Among the encouraging narratives of Bereishis are the promises made by G‑d to the Patriarchs that the Jews would leave exile in a more exalted state than when they entered it — “they will then leave [exile] with great wealth.”6

Moreover, the further one advances in the book of Bereishis , the more strength one finds being given to the Jews, who would eventually be exiled in Egypt. This encouragement reaches its high point in the concluding portion of Vayechi, wherein Yaakov blesses his children, drawing down sufficient strength for each tribe and its progeny that they will be able to withstand the test of exile.

Within the final portion of Vayechi itself, Yosef brings the blessings and words of encouragement closer to home by assuring the Jews that “G‑d will surely remember you and bring you out of this land, to the land that He swore to Avraham, Yitzchak and Yaakov.”7

The greatest degree of strength and fortitude for Jews about to enter exile, however, comes in the very last verse of the portion: “Yosef died… he was embalmed and placed in a coffin in Egypt.”

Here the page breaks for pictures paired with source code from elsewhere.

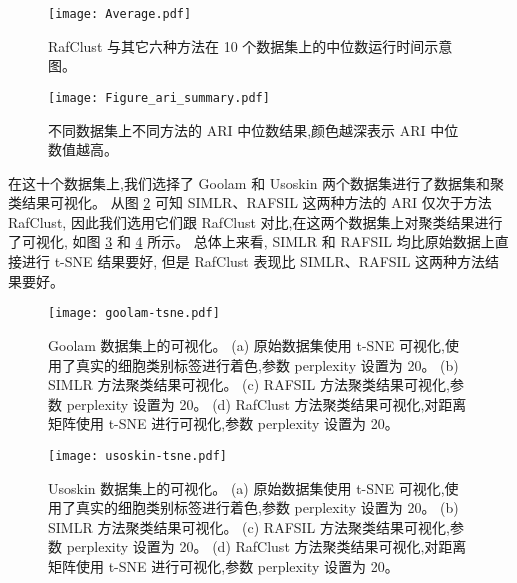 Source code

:   \begin{figure}[!htbp]
    \centering
    \texttt{[image: Average.pdf]}
    \caption{
    RafClust 与其它六种方法在 10 个数据集上的中位数运行时间示意图。
    }
    \label{fig:running-summary}
\end{figure}

\begin{figure}[!htbp]
    \centering
    \texttt{[image: Figure\_ari\_summary.pdf]}
    \caption{
    不同数据集上不同方法的 ARI 中位数结果,颜色越深表示 ARI 中位数值越高。
    }
    \label{fig:rafari}
\end{figure}

在这十个数据集上,我们选择了 Goolam 和 Usoskin 两个数据集进行了数据集和聚类结果可视化。
从图 \ref{fig:rafari} 可知 SIMLR、RAFSIL 这两种方法的 ARI 仅次于方法 RafClust,
因此我们选用它们跟 RafClust 对比,在这两个数据集上对聚类结果进行了可视化, 
如图 \ref{fig:goolam-tsne} 和 \ref{fig:usoskin-tsne} 所示。
总体上来看, SIMLR 和 RAFSIL 均比原始数据上直接进行 t-SNE 结果要好,
但是 RafClust 表现比 SIMLR、RAFSIL 这两种方法结果要好。

\begin{figure}[!htbp]
  \centering
  \texttt{[image: goolam-tsne.pdf]}
  \caption{
  Goolam 数据集上的可视化。
  (a) 原始数据集使用 t-SNE 可视化,使用了真实的细胞类别标签进行着色,参数 perplexity 设置为 20。
  (b)  SIMLR 方法聚类结果可视化。
  (c)  RAFSIL 方法聚类结果可视化,参数 perplexity 设置为 20。
  (d)  RafClust 方法聚类结果可视化,对距离矩阵使用 t-SNE 进行可视化,参数 perplexity 设置为 20。
  }
  \label{fig:goolam-tsne}
\end{figure}


\begin{figure}[!htbp]
  \centering
  \texttt{[image: usoskin-tsne.pdf]}
  \caption{
  Usoskin 数据集上的可视化。
  (a) 原始数据集使用 t-SNE 可视化,使用了真实的细胞类别标签进行着色,参数 perplexity 设置为 20。
  (b)  SIMLR 方法聚类结果可视化。
  (c)  RAFSIL 方法聚类结果可视化,参数 perplexity 设置为 20。
  (d)  RafClust 方法聚类结果可视化,对距离矩阵使用 t-SNE 进行可视化,参数 perplexity 设置为 20。
  }
  \label{fig:usoskin-tsne}
\end{figure}



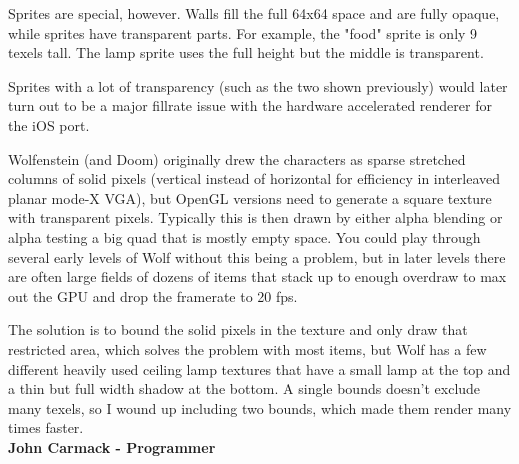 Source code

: Sprites are special, however. Walls fill the full 64x64 space and are fully opaque, while sprites have transparent parts. For example, the "food" sprite is only 9 texels tall. The lamp sprite uses the full height but the middle is transparent.\\


  \begin{minipage}{.5\textwidth} 
   \end{minipage}
  \begin{minipage}{.5\textwidth} 
   \end{minipage}

\par
\vspace{4mm}
 Sprites with a lot of transparency (such as the two shown previously) would later turn out to be a major fillrate issue with the hardware accelerated renderer for the iOS port.\\
\par
\begin{fancyquotes}
Wolfenstein (and Doom) originally drew the characters as sparse stretched columns of solid pixels (vertical instead of horizontal for efficiency in interleaved planar mode-X VGA), but OpenGL versions need to generate a square texture with transparent pixels.  Typically this is then drawn by either alpha blending or alpha testing a big quad that is mostly empty space.  You could play through several early levels of Wolf without this being a problem, but in later levels there are often large fields of dozens of items that stack up to enough overdraw to max out the GPU and drop the framerate to 20 fps.\\
\par  The solution is to bound the solid pixels in the texture and only draw that restricted area, which solves the problem with most items, but Wolf has a few different heavily used ceiling lamp textures that have a small lamp at the top and a thin but full width shadow at the bottom.  A single bounds doesn't exclude many texels, so I wound up including two bounds, which made them render many times faster. 
\bigskip \\
\textbf{John Carmack - Programmer}
 \end{fancyquotes}

\par













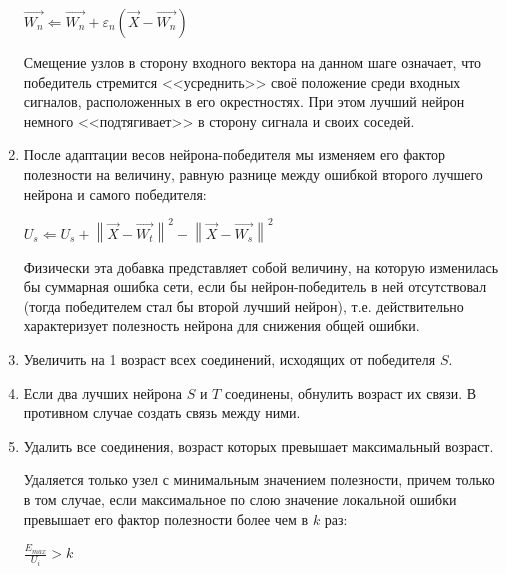 \documentclass[unicode, 12pt, a4paper,oneside,fleqn]{article}
\begin{document}
\begin{enumerate}
  $\vec{W_n} \Leftarrow \vec{W_n}+\varepsilon_n(\vec{X}-\vec{W_n})$

  Смещение узлов в сторону входного вектора на данном шаге означает,
  что победитель стремится <<усреднить>> своё положение среди входных
  сигналов, расположенных в его окрестностях. При этом лучший нейрон
  немного <<подтягивает>> в сторону сигнала и своих соседей.

\item \label{gng-u:8} %
  После адаптации весов нейрона-победителя мы изменяем его фактор
  полезности на величину, равную разнице между ошибкой второго лучшего
  нейрона и самого победителя:

  $U_{s} \Leftarrow U_{s} + \left\|\vec{X}-\vec{W_t}\right\|^{2} -
                            \left\|\vec{X}-\vec{W_s}\right\|^{2}$

  Физически эта добавка представляет собой величину, на которую
  изменилась бы суммарная ошибка сети, если бы нейрон-победитель в ней
  отсутствовал (тогда победителем стал бы второй лучший нейрон),
  т.е. действительно характеризует полезность нейрона для снижения
  общей ошибки.

\item \label{gng-u:9} \label{gng:8}
  Увеличить на 1 возраст всех соединений, исходящих от победителя $S$.

\item \label{gng-u:10} \label{gng:9}
  Если два лучших нейрона $S$ и $T$ соединены, обнулить возраст их
  связи. В противном случае создать связь между ними.


\item \label{gng-u:11} %
  Удалить все соединения, возраст которых превышает максимальный
  возраст.

  Удаляется только узел с минимальным значением полезности, причем
  только в том случае, если максимальное по слою значение локальной
  ошибки превышает его фактор полезности более чем в $k$ раз:

  $\frac{E_{max}}{U_i} > k$

\end{enumerate}
\end{document}
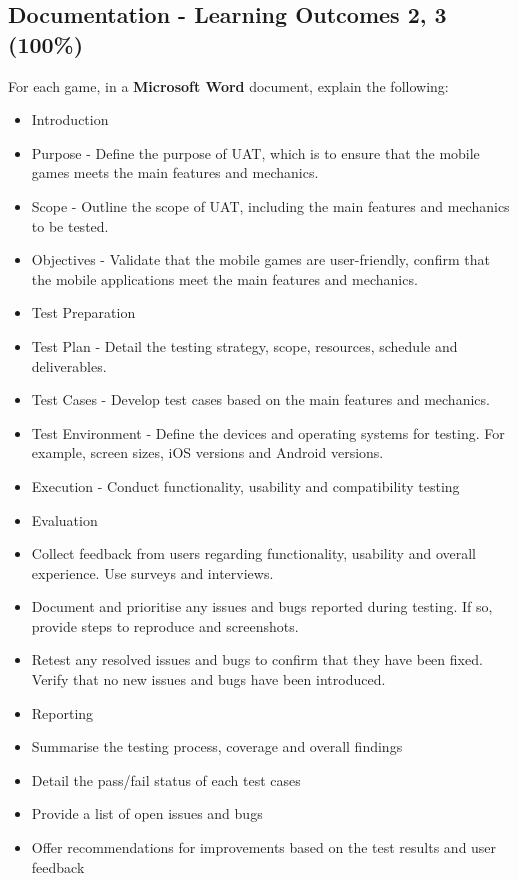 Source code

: \documentclass{article}
\begin{document}
\subsection*{Documentation - Learning Outcomes 2, 3 (100\%)}
\begin{itemize}
	For each game, in a \textbf{Microsoft Word} document, explain the following:
	\begin{itemize}
		\item Introduction
		\item Purpose - Define the purpose of UAT, which is to ensure that the mobile games meets the main features and mechanics.
		\item Scope - Outline the scope of UAT, including the main features and mechanics to be tested.
		\item Objectives - Validate that the mobile games are user-friendly, confirm that the mobile applications meet the main features and mechanics.

		\item Test Preparation
		\item Test Plan - Detail the testing strategy, scope, resources, schedule and deliverables.
		\item Test Cases - Develop test cases based on the main features and mechanics.
		\item Test Environment - Define the devices and operating systems for testing. For example, screen sizes, iOS versions and Android versions.
		
		\item Execution - Conduct functionality, usability and compatibility testing

		\item Evaluation
		\item Collect feedback from users regarding functionality, usability and overall experience. Use surveys and interviews.
		\item Document and prioritise any issues and bugs reported during testing. If so, provide steps to reproduce and screenshots.
		\item Retest any resolved issues and bugs to confirm that they have been fixed. Verify that no new issues and bugs have been introduced.

		\item Reporting
		\item Summarise the testing process, coverage and overall findings
		\item Detail the pass/fail status of each test cases
		\item Provide a list of open issues and bugs
		\item Offer recommendations for improvements based on the test results and user feedback

	\end{itemize}
\end{itemize}
\end{document}
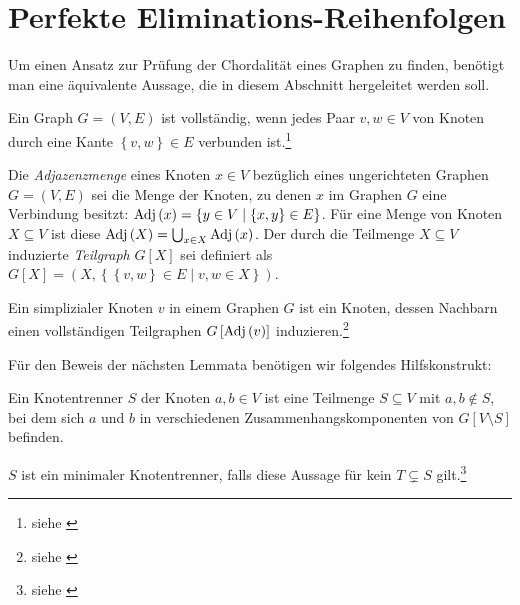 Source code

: \section{Perfekte Eliminations-Reihenfolgen}
Um einen Ansatz zur Prüfung der Chordalität eines Graphen zu finden, benötigt man eine äquivalente Aussage, die in diesem Abschnitt hergeleitet werden soll.

\begin{definition}
	Ein Graph \( G = \left( V, E \right) \) ist vollständig, wenn jedes Paar \( v, w \in V \) von Knoten durch eine Kante \( \left\lbrace v, w \right\rbrace \in E \) verbunden ist.\footnote{siehe \cite[Kapitel 1.1]{golumbic}}
\end{definition}

Die \textit{Adjazenzmenge} eines Knoten \( x \in V \) bezüglich eines ungerichteten Graphen \( G = \left( V, E \right) \) sei die Menge der Knoten, zu denen \( x \) im Graphen \( G \) eine Verbindung besitzt: \( \textnormal{Adj} \left( x \right) = \left\lbrace y \in V \mid \left\lbrace x, y \right\rbrace \in E \right\rbrace \). Für eine Menge von Knoten \( X \subseteq V \) ist diese \( \textnormal{Adj} \left( X \right) = \bigcup_{x \in X} \textnormal{Adj} \left( x \right) \). Der durch die Teilmenge \( X \subseteq V \) induzierte \textit{Teilgraph} \( G \left[ X \right] \) sei definiert als \( G \left[ X \right] = \left( X, \left\lbrace \left\lbrace v, w \right\rbrace \in E \mid v, w \in X \right\rbrace \right) \).

\begin{definition}
	Ein simplizialer Knoten \( v \) in einem Graphen \( G \) ist ein Knoten, dessen Nachbarn einen vollständigen Teilgraphen \( G \left[\textnormal{Adj} \left( v \right) \right] \) induzieren.\footnote{siehe \cite[Kapitel 4.2]{golumbic}}
\end{definition}

Für den Beweis der nächsten Lemmata benötigen wir folgendes Hilfskonstrukt:

\begin{definition}
	Ein Knotentrenner \( S \) der Knoten \( a, b \in V \) ist eine Teilmenge \( S \subseteq V \) mit \( a, b \not\in S \), bei dem sich \( a \) und \( b \) in verschiedenen Zusammenhangskomponenten von \( G \left[ V \setminus S \right] \) befinden.

	\( S \) ist ein minimaler Knotentrenner, falls diese Aussage für kein \( T \subsetneq S \) gilt.\footnote{siehe \cite[Kapitel 4.2]{golumbic}}
\end{definition}

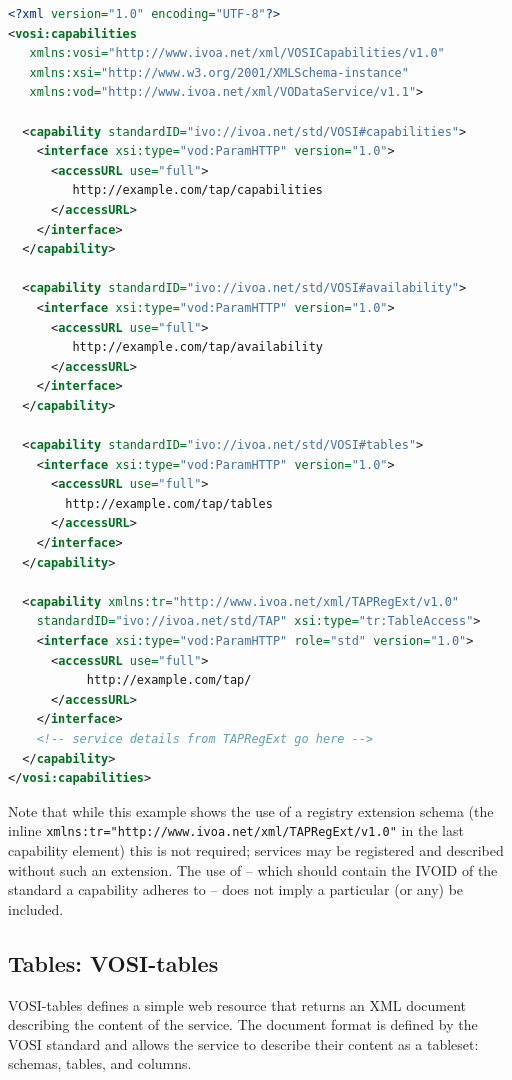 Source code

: \documentclass[11pt,letter]{ivoa}
\begin{document}
\begin{lstlisting}[language=XML,basicstyle=\footnotesize]
<?xml version="1.0" encoding="UTF-8"?>
<vosi:capabilities
   xmlns:vosi="http://www.ivoa.net/xml/VOSICapabilities/v1.0"
   xmlns:xsi="http://www.w3.org/2001/XMLSchema-instance"
   xmlns:vod="http://www.ivoa.net/xml/VODataService/v1.1">

  <capability standardID="ivo://ivoa.net/std/VOSI#capabilities">
    <interface xsi:type="vod:ParamHTTP" version="1.0">
      <accessURL use="full">
         http://example.com/tap/capabilities
      </accessURL>
    </interface>
  </capability>

  <capability standardID="ivo://ivoa.net/std/VOSI#availability">
    <interface xsi:type="vod:ParamHTTP" version="1.0">
      <accessURL use="full">
         http://example.com/tap/availability
      </accessURL>
    </interface>
  </capability>

  <capability standardID="ivo://ivoa.net/std/VOSI#tables">
    <interface xsi:type="vod:ParamHTTP" version="1.0">
      <accessURL use="full">
        http://example.com/tap/tables
      </accessURL>
    </interface>
  </capability>

  <capability xmlns:tr="http://www.ivoa.net/xml/TAPRegExt/v1.0"
    standardID="ivo://ivoa.net/std/TAP" xsi:type="tr:TableAccess">
    <interface xsi:type="vod:ParamHTTP" role="std" version="1.0">
      <accessURL use="full">
           http://example.com/tap/
      </accessURL>
    </interface>
    <!-- service details from TAPRegExt go here -->
  </capability>
</vosi:capabilities>
\end{lstlisting}

Note that while this example shows the use of a registry extension schema (the 
inline \verb|xmlns:tr="http://www.ivoa.net/xml/TAPRegExt/v1.0"| in the last capability 
element) this is not required; services may be registered and described without 
such an extension. The use of  -- which should contain the
IVOID of 
the standard a capability adheres to -- does not imply a particular (or any) 
 be included.

\subsection{Tables: VOSI-tables}
\label{sec:vosi-tables}
VOSI-tables \citep{2017ivoa.spec.0524G} defines a simple web resource that returns an 
XML document 
describing the content of the service. The document format is defined by the 
VOSI \citep{2017ivoa.spec.0524G} standard and allows the service to 
describe their content 
as a tableset: schemas, tables, and columns.
\end{document}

The fact that Yosef’s coffin remained with the Jewish people in Egypt enabled them to have the courage not only to withstand the exile, but to utilize it for good. This was similar to — and derived its strength from — Yosef, who while in Egypt achieved a standing such that “without you no man shall lift a hand or foot in all Egypt.”8

Based on Likkutei Sichos Vol. XXV, pp. 474-479.